Разговор с Владимиром Погодиным
В 17 лет мне показалось, что я впервые в жизни узнал своего отца. Одно из счастливых воспоминаний моего детства: мы с папой сидим у железной дороги и наперебой по лязгу рельсов пытаемся угадать, какой поезд сейчас перед нами проедет: электричка или товарняк. В тот день поезд все никак не приезжал, зато мои собственные мысли с лихвой заглушали образовавшуюся тишину. Это было время протеста и накопленных обид: я злился на отца за то, что он устранился из моей жизни и не проявлял к ней интереса. «Я боюсь старости», – вдруг сказал мне папа, и я посмотрел на него с удивлением. На секунду словно с грохотом рухнула стена и передо мной оказался совсем незнакомый мне человек. Когда мы делимся страхами, мы становимся ближе.
Я говорю Погодину, как меня трогают моменты, когда преподаватели не боятся показаться уязвимыми и признаться в том, что им самим сейчас плохо. Что они чуть не опоздали на урок, потому что из-под носа ушел их трамвай или завис компьютер, что у них невыносимо болит голова или просто накрывает экзистенциальными размышлениями о бренности всего сущего. Как важно, что взрослый просто делает первый шаг и признается в том, что иногда бывали дни и получше – потому что, в конце концов, он тоже человек. «Почему я честно рассказал детям о своих ощущениях? Потому что мы начинаем внутренне расти, когда действительно не боимся показать свою уязвимость, – говорит мне Погодин. – Прикрываясь броней, ты просто комфортно существуешь без возможности развиваться».
«Старшеклассники – универсальный детектор фальши», – сказал мне однажды в интервью знакомый психолог. Дети всегда считывают то, что стоит за словами. Даже больше: Погодин рассказывает о случаях, когда его ученики понимали то, что он не высказывал вслух. Например, когда формально отвечал на вопрос, а внутри его в адрес ученика рождалось что-то обесценивающее. «Пару раз я так ответил ребенку, что услышал: «Владимир Николаевич, я вам больше сегодня вопросов не задам», – рассказывает Погодин. – Но со временем я научился чувствовать, что с ними происходит в самые разные моменты. А когда ты понимаешь их состояние, любое возмущение уходит».
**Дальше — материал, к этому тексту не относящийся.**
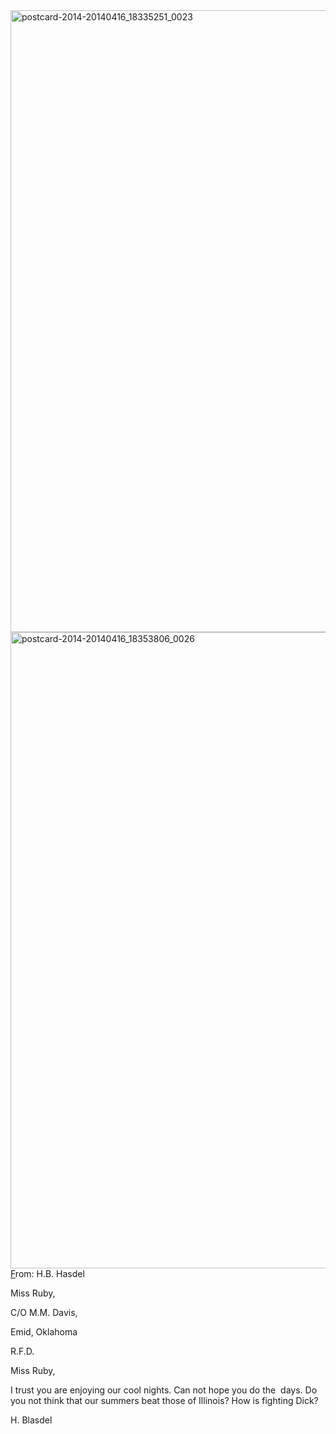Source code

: <html><body><a href="http://107.170.91.122/wp-content/uploads/2014/04/postcard-2014-20140416_18335251_0023.jpg"><img class="alignnone size-full wp-image-276" src="http://107.170.91.122/wp-content/uploads/2014/04/postcard-2014-20140416_18335251_0023.jpg" alt="postcard-2014-20140416_18335251_0023" width="1523" height="995"></a><a href="http://107.170.91.122/wp-content/uploads/2014/04/postcard-2014-20140416_18353806_0026.jpg"><img class="alignnone size-full wp-image-275" src="http://107.170.91.122/wp-content/uploads/2014/04/postcard-2014-20140416_18353806_0026.jpg" alt="postcard-2014-20140416_18353806_0026" width="1507" height="1018"></a><a href="http://107.170.91.122/wp-content/uploads/2014/04/postcard-2014-20140416_18335251_0023.jpg">F</a>rom: H.B. Hasdel



Miss Ruby,

C/O M.M. Davis,

Emid, Oklahoma

R.F.D.



Miss Ruby,

I trust you are enjoying our cool nights. Can not hope you do the  days. Do you not think that our summers beat those of Illinois? How is fighting Dick?

H. Blasdel



 </body></html>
Погодин вспоминает последний случай, когда он сорвался на детей: на его уроке два одиннадцатиклассника говорили громче учителя и вдобавок оба играли в компьютерные игры. «Меня это выбило из колеи, – говорит Владимир. – Я сделал им замечание, сказав: «Мне не хочется, чтобы вы здесь находились. Хотите, объясню почему?» – «Хотим», – хихикая, сказали они. И я объяснил: «Передо мной два талантливых человека, которые прожигают свою жизнь и не понимают, зачем они тут находятся». Это была глупая компьютерная игра, которая унижала учеников. А мне не нравится, когда при мне люди себя унижают. После моего замечания они ушли, и я до сих пор себя за это казню. Потому что это непедагогично. Фактически я им тогда сказал, что я для них больше не учитель. Вы отказались от происходящего – я отказался от вас. И я перед теми учениками извинился». А они? «Зачем? – удивляется Погодин. – Это я был не прав. У нас, взрослых, есть один секрет, которым мы не пользуемся. Все, что мы говорим детям, отражается на их самооценке в подростковом возрасте. Абсолютно все. К чему приведут сказанные нами слова – зависит от нас».
«Мы начинаем внутренне расти, когда действительно не боимся показать свою уязвимость. Прикрываясь броней, ты просто комфортно существуешь без возможности развиваться».
Владимир Погодин
Шалва Амонашвили называет это «дорисовыванием» – когда ты отмечаешь в ребенке черты характера, которые хочешь видеть в будущем. Когда-то учительница Амонашвили отметила у Шалвы «поэтический взгляд», и будущий грузинский педагог провел немало времени перед зеркалом, убеждаясь в «поэтичности» своего взгляда. С того момента Шалва старался произвести впечатление на учительницу, превращаясь из двоечника в отличника.
Психолог Роберт Розенталь называл это «эффектом Пигмалиона» – в честь древнегреческого мифа о влюбленном в скульптуру мастере, который заставил богов ее оживить. В начале учебного года ученикам раздали тесты на определение уровня IQ, а учителям сообщили о группе «особо одаренных учеников», будущих потенциальных студентах Гарварда. В реальности «одаренные ученики» были выбраны случайным образом, но в конце года они действительно оказались успешнее своих одноклассников. Уверенность учителей в своих учениках превратилась в «самоисполняющееся пророчество». «Ожидая от остальных определенного поведения, мы ведем себя так, что это поведение действительно проявляется», – писал Розенталь. Психолог писал о четырех составляющих «эффекта Пигмалиона»: тональность голоса, выражение лица, поза и жесты. В результатах эксперимента отмечалось, что учеников стимулировала лучше учиться «теплая» атмосфера класса, уделенное преподавателем время, желание педагогов услышать от учеников ответы и полезная обратная связь.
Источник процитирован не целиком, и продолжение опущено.